(Collection entries)
----------------

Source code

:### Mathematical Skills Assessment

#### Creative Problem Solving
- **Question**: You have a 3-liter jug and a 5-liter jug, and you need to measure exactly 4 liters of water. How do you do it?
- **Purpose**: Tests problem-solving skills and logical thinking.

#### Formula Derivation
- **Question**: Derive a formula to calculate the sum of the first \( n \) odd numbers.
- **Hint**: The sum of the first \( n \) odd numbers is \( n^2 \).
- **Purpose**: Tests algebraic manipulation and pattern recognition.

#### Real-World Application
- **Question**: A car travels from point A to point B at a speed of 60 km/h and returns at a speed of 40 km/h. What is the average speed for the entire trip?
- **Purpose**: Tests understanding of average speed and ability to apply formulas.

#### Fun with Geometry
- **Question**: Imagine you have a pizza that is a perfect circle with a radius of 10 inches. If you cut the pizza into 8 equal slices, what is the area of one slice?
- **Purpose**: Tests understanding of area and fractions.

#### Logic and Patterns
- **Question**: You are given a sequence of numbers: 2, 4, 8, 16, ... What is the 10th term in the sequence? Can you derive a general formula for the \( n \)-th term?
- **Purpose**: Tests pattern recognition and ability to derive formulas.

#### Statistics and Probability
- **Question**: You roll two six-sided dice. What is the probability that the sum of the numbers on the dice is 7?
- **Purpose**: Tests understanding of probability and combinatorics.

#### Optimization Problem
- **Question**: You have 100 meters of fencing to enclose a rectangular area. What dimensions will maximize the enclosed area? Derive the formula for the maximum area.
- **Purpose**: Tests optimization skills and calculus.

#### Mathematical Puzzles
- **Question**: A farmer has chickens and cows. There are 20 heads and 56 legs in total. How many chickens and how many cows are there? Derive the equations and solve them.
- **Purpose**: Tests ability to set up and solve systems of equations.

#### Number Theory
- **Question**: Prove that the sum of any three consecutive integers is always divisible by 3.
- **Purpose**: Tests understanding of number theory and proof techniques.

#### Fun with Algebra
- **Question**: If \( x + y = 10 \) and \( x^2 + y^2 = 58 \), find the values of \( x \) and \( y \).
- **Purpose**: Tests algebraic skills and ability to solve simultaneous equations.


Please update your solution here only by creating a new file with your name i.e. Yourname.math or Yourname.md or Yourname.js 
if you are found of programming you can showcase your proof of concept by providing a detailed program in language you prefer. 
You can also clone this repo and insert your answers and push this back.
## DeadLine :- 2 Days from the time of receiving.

----------------

Give again exactly, and only, the lines above starting at the one with "#### Real-World Application" and ending at the one with "#### Logic and Patterns".

#### Real-World Application
- **Question**: A car travels from point A to point B at a speed of 60 km/h and returns at a speed of 40 km/h. What is the average speed for the entire trip?
- **Purpose**: Tests understanding of average speed and ability to apply formulas.

#### Fun with Geometry
- **Question**: Imagine you have a pizza that is a perfect circle with a radius of 10 inches. If you cut the pizza into 8 equal slices, what is the area of one slice?
- **Purpose**: Tests understanding of area and fractions.

#### Logic and Patterns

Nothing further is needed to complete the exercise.